(Beginning of The input)
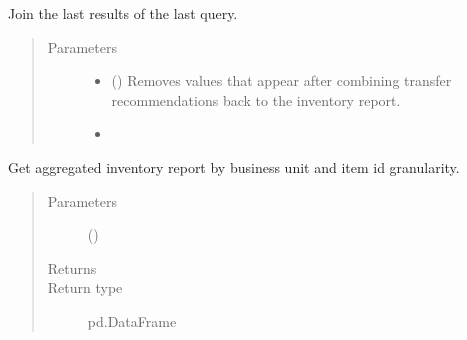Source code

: \documentclass[letterpaper,10pt,english]{sphinxmanual}
\begin{document}

\begin{fulllineitems}
\label{\detokenize{source/optimization.datatools:optimization.datatools.dataprep.fix_last_results_join}}
Join the last results of the last query.
\begin{quote}\begin{description}
\item[{Parameters}] \leavevmode\begin{itemize}
\item {} 
 () \textendash{} Removes  values that appear after combining transfer recommendations back to the inventory report.

\item {} 
 \textendash{} 

\end{itemize}

\end{description}\end{quote}

\end{fulllineitems}


\begin{fulllineitems}
\label{\detokenize{source/optimization.datatools:optimization.datatools.dataprep.get_bu_granularity}}
Get aggregated inventory report by business unit and item id granularity.
\begin{quote}\begin{description}
\item[{Parameters}] \leavevmode
{} () \textendash{} 

\item[{Returns}] \leavevmode
{}

\item[{Return type}] \leavevmode
pd.DataFrame

\end{description}\end{quote}

\end{fulllineitems}
\end{document}
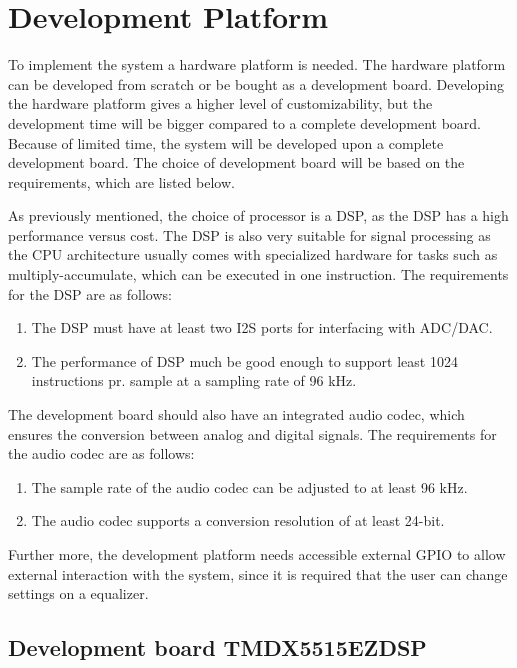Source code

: \chapter{Development Platform}

To implement the system a hardware platform is needed. The hardware platform can be developed from scratch or be bought as a development board. Developing the hardware platform gives a higher level of customizability, but the development time will be bigger compared to a complete development board. Because of limited time, the system will be developed upon a complete development board. The choice of development board will be based on the requirements, which are listed below.

As previously mentioned, the choice of processor is a DSP, as the DSP has a high performance versus cost. The DSP is also very suitable for signal processing as the CPU architecture usually comes with specialized hardware for tasks such as multiply-accumulate, which can be executed in one instruction. The requirements for the DSP are as follows:

\begin{enumerate}
\item The DSP must have at least two \gls{I2S} ports for interfacing with ADC/DAC.
\item The performance of DSP much be good enough to support least 1024 instructions pr. sample at a sampling rate of 96 kHz.
\end{enumerate}

The development board should also have an integrated audio codec, which ensures the conversion between analog and digital signals. The requirements for the audio codec are as follows:

\begin{enumerate}
\item The sample rate of the audio codec can be adjusted to at least 96 kHz.
\item The audio codec supports a conversion resolution of at least 24-bit.
\end{enumerate}

Further more, the development platform needs accessible external GPIO to allow external interaction with the system, since it is required that the user can change settings on a equalizer. 


\section{Development board TMDX5515EZDSP}

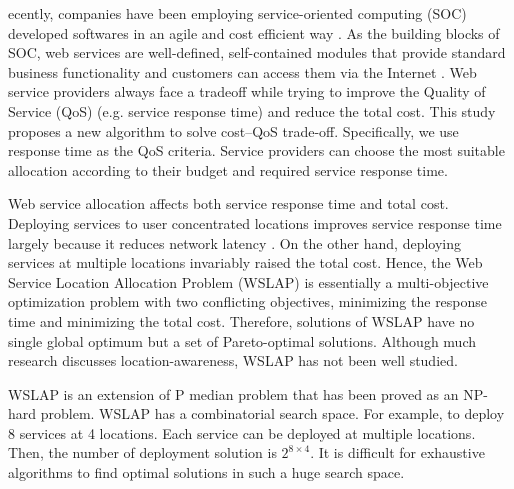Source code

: \documentclass[10pt,journal,compsoc]{IEEEtran}
\begin{document}
\maketitle
\IEEEdisplaynontitleabstractindextext
\IEEEpeerreviewmaketitle

\vspace{-20 mm}


ecently, companies have been employing service-oriented computing (SOC) developed softwares in an agile and cost efficient way \cite{Dan:2008}. 
As the building blocks of SOC, web services are well-defined, self-contained modules that provide standard business functionality and customers can access them via the Internet \cite{Ran}. 
Web service providers always face a tradeoff while trying to improve the Quality of Service (QoS) \cite{Menasce:2002:QIW:613357.613758} (e.g. service response time) and reduce the total cost.
This study proposes a new algorithm to solve cost--QoS trade-off. Specifically, we use response time as the QoS criteria. Service providers can choose the most suitable allocation according to their budget and required service response time.

Web service allocation affects both service response time and total cost. Deploying services to user concentrated locations improves service response time largely because it reduces network latency \cite{916684}. On the other hand, deploying services at multiple locations invariably raised the total cost. Hence, the Web Service Location Allocation Problem (WSLAP) is
essentially a multi-objective optimization problem \cite{Multiobjective} with two conflicting objectives, minimizing the response time and minimizing the total cost. Therefore, 
solutions of WSLAP have no single global optimum but a set of Pareto-optimal solutions. Although much research \cite{7108071} discusses location-awareness, WSLAP has not been well studied.

WSLAP is an extension of P median problem \cite{mladenovic2007p} that has been proved as an NP-hard problem.
WSLAP has a combinatorial search space. For example, to deploy 8 services at 4 locations. Each service can be deployed at multiple locations. Then, the number of deployment solution is $2^{8 \times 4}$. It is difficult for exhaustive algorithms to find optimal solutions in such a huge search space.  
\end{document}
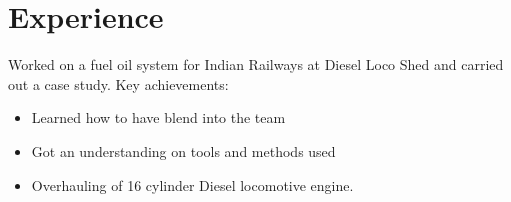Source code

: \section{Experience}

{Worked on a fuel oil system for Indian Railways at Diesel Loco Shed and carried out a case study.
\newline{}\newline{}
Key achievements:
\begin{itemize}
\item Learned how to have blend into the team
\item Got an understanding on tools and methods used
\item Overhauling of 16 cylinder Diesel locomotive engine.
\end{itemize}}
(End of The input)
[Exercise description]: From the records given above, copy all lines containing "audio".

[Answer box]:
The development board should also have an integrated audio codec, which ensures the conversion between analog and digital signals. The requirements for the audio codec are as follows:
\item The sample rate of the audio codec can be adjusted to at least 96 kHz.
\item The audio codec supports a conversion resolution of at least 24-bit.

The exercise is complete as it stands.